§ Data to process
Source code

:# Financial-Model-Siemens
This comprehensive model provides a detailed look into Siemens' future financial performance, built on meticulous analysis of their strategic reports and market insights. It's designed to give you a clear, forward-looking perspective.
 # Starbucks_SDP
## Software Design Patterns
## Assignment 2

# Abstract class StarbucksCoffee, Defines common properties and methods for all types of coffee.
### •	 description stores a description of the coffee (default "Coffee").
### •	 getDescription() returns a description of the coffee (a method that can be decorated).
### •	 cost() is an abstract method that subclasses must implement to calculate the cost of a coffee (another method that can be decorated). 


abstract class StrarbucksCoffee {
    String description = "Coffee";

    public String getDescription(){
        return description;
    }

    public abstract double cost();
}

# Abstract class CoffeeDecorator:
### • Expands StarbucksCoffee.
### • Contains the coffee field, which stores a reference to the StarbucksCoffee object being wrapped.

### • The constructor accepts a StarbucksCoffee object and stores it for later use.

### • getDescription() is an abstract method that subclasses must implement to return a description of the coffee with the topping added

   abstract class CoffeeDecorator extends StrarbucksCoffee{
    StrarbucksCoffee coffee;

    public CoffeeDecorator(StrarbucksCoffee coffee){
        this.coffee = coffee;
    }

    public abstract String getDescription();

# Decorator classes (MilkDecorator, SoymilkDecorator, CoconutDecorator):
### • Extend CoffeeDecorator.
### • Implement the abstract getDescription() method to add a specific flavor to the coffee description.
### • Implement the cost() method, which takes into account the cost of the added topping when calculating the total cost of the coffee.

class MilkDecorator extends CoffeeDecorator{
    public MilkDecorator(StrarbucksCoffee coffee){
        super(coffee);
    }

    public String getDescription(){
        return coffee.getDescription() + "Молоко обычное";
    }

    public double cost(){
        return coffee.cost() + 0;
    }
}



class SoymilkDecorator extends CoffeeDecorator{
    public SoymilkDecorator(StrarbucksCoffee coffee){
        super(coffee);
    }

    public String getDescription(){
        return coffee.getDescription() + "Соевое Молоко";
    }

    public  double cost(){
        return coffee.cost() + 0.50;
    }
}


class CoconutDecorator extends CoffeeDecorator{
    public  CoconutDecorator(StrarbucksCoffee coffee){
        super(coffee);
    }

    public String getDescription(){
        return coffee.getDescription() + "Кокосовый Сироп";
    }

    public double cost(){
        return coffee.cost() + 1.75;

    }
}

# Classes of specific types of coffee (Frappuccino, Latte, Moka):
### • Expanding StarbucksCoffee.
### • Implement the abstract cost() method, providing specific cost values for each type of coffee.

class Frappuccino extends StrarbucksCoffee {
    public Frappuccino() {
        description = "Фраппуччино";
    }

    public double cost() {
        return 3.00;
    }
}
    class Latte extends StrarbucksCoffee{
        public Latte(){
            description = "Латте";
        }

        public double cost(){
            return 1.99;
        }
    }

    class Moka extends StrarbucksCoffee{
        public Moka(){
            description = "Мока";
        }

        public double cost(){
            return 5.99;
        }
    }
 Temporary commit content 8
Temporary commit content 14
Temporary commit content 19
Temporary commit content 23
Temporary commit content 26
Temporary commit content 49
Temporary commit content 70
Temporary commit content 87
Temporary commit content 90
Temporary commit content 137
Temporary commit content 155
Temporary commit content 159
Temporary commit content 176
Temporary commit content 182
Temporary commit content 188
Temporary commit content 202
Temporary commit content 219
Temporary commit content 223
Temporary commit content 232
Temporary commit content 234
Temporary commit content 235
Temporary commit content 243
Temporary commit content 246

§ Task description
Your reply must repeat the entries above exactly and in full.

§ Written solution
Source code

:# Financial-Model-Siemens
This comprehensive model provides a detailed look into Siemens' future financial performance, built on meticulous analysis of their strategic reports and market insights. It's designed to give you a clear, forward-looking perspective.
 # Starbucks_SDP
## Software Design Patterns
## Assignment 2

# Abstract class StarbucksCoffee, Defines common properties and methods for all types of coffee.
### •	 description stores a description of the coffee (default "Coffee").
### •	 getDescription() returns a description of the coffee (a method that can be decorated).
### •	 cost() is an abstract method that subclasses must implement to calculate the cost of a coffee (another method that can be decorated). 


abstract class StrarbucksCoffee {
    String description = "Coffee";

    public String getDescription(){
        return description;
    }

    public abstract double cost();
}

# Abstract class CoffeeDecorator:
### • Expands StarbucksCoffee.
### • Contains the coffee field, which stores a reference to the StarbucksCoffee object being wrapped.

### • The constructor accepts a StarbucksCoffee object and stores it for later use.

### • getDescription() is an abstract method that subclasses must implement to return a description of the coffee with the topping added

   abstract class CoffeeDecorator extends StrarbucksCoffee{
    StrarbucksCoffee coffee;

    public CoffeeDecorator(StrarbucksCoffee coffee){
        this.coffee = coffee;
    }

    public abstract String getDescription();

# Decorator classes (MilkDecorator, SoymilkDecorator, CoconutDecorator):
### • Extend CoffeeDecorator.
### • Implement the abstract getDescription() method to add a specific flavor to the coffee description.
### • Implement the cost() method, which takes into account the cost of the added topping when calculating the total cost of the coffee.

class MilkDecorator extends CoffeeDecorator{
    public MilkDecorator(StrarbucksCoffee coffee){
        super(coffee);
    }

    public String getDescription(){
        return coffee.getDescription() + "Молоко обычное";
    }

    public double cost(){
        return coffee.cost() + 0;
    }
}



class SoymilkDecorator extends CoffeeDecorator{
    public SoymilkDecorator(StrarbucksCoffee coffee){
        super(coffee);
    }

    public String getDescription(){
        return coffee.getDescription() + "Соевое Молоко";
    }

    public  double cost(){
        return coffee.cost() + 0.50;
    }
}


class CoconutDecorator extends CoffeeDecorator{
    public  CoconutDecorator(StrarbucksCoffee coffee){
        super(coffee);
    }

    public String getDescription(){
        return coffee.getDescription() + "Кокосовый Сироп";
    }

    public double cost(){
        return coffee.cost() + 1.75;

    }
}

# Classes of specific types of coffee (Frappuccino, Latte, Moka):
### • Expanding StarbucksCoffee.
### • Implement the abstract cost() method, providing specific cost values for each type of coffee.

class Frappuccino extends StrarbucksCoffee {
    public Frappuccino() {
        description = "Фраппуччино";
    }

    public double cost() {
        return 3.00;
    }
}
    class Latte extends StrarbucksCoffee{
        public Latte(){
            description = "Латте";
        }

        public double cost(){
            return 1.99;
        }
    }

    class Moka extends StrarbucksCoffee{
        public Moka(){
            description = "Мока";
        }

        public double cost(){
            return 5.99;
        }
    }
 Temporary commit content 8
Temporary commit content 14
Temporary commit content 19
Temporary commit content 23
Temporary commit content 26
Temporary commit content 49
Temporary commit content 70
Temporary commit content 87
Temporary commit content 90
Temporary commit content 137
Temporary commit content 155
Temporary commit content 159
Temporary commit content 176
Temporary commit content 182
Temporary commit content 188
Temporary commit content 202
Temporary commit content 219
Temporary commit content 223
Temporary commit content 232
Temporary commit content 234
Temporary commit content 235
Temporary commit content 243
Temporary commit content 246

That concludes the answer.